The Essex Riviera
Walton-on-the-Naze is a family seaside resort with sandy beaches, seafront gardens and quaint narrow streets. A relaxed seaside experience with friendly people and a huge sandy beach, perfect for a leisurely stroll and children having a great time digging holes and building sandcastles. The promenade stretches for miles, perfect for walking or cycling and dogs are allowed on the beach so the whole family can enjoy the seaside.
The pier is the second longest in England and has fairground rides, ten pin bowling, arcades, seaside rock and Fish and Chips so whatever the weather there is always something to do at Walton!
Just to the north is The Naze, an unspoilt headland of heath, saltmarshes and sandy beaches - its 70 feet high cliffs are being eroded away. It is also the site of the 86 foot Octagonal Naze Tower which is currently used as a gallery which spreads across six floors and houses three exhibitions each year. Other features include a museum which details the history of the Naze Tower and tea rooms where you can stop and enjoy refreshments between different exhibitions. The Naze is also famous for its fossils found in the Red Crag cliffs, so you can truly immerse yourself in the history and culture of the local area.

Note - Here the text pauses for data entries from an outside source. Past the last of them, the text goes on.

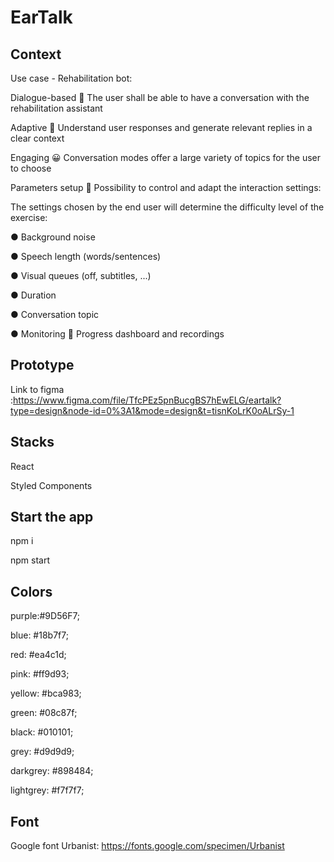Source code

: # EarTalk

## Context
Use case - Rehabilitation bot:

Dialogue-based 💬
The user shall be able to have a conversation with the rehabilitation assistant

Adaptive 🧠
Understand user responses and generate relevant replies in a clear context

Engaging 😀
Conversation modes offer a large variety of topics for the user to choose

Parameters setup 🔧 Possibility to control and adapt the interaction settings:

The settings chosen by the end user will determine the difficulty level of the exercise:

● Background noise

● Speech length (words/sentences)

● Visual queues (off, subtitles, ...)

● Duration

● Conversation topic

● Monitoring 🔎 Progress dashboard and recordings


## Prototype
Link to figma :https://www.figma.com/file/TfcPEz5pnBucgBS7hEwELG/eartalk?type=design&node-id=0%3A1&mode=design&t=tisnKoLrK0oALrSy-1

## Stacks
React 

Styled Components

## Start the app
npm i

npm start

## Colors
purple:#9D56F7;

blue: #18b7f7;

red: #ea4c1d;

pink: #ff9d93;

yellow: #bca983;

green: #08c87f;

black: #010101;

grey: #d9d9d9;

darkgrey: #898484;

lightgrey: #f7f7f7;

## Font
Google font Urbanist: https://fonts.google.com/specimen/Urbanist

Walton is 1.5 hours from London Liverpool Street and the station is a very short walk from the Beach Huts. By car it is 30 minute drive from Colchester.
There’s a distinct sense of adventure about a trip to Mersea Island. Approached by a causeway from the mainland, cut off at high spring tide, and just eight miles square, it’s a place with two quite different faces. Most visitors head straight for West Mersea, firmly oyster territory and the island’s undisputed capital, with its shops, guesthouses and restaurants. It’s like stepping back in time where pleasures are simple: relaxing on the beach, crabbing from the jetties, watching the activity at the boat-repair yards, taking in the dramatic, wide skies and estuary views, and, of course, feasting on fresh native oysters.
Sailing is a huge part of island life and the waters here are brimming with boats of every shape and size as well as the colourful sails of windsurfers and kitesurfers. With its calm, shallow waters, it’s a great place to try out a watersport at first hand or come along for the annual Town Regatta (August), which has been running for over 170 years. Aside from the sailing classes, the regatta includes a number of novelty races as well as a ‘Walk the Greasy Pole’ competition, and is great fun for families. In sharp contrast, diminutive East Mersea, with its church, pub and village store, is not much more than a hamlet. It is however the gateway to many of the island’s campsites not to mention Cudmore Grove Country Park. Here you can blow away the cobwebs with a walk along the seawall, while keeping an eye out for species of migrating birds, or enjoy a ball game or picnic on the grassland overlooking the sea. The park also has a small beach or you can take in the watery views by hopping on the little foot ferry that wends its way to Brightlingsea and Point Clear.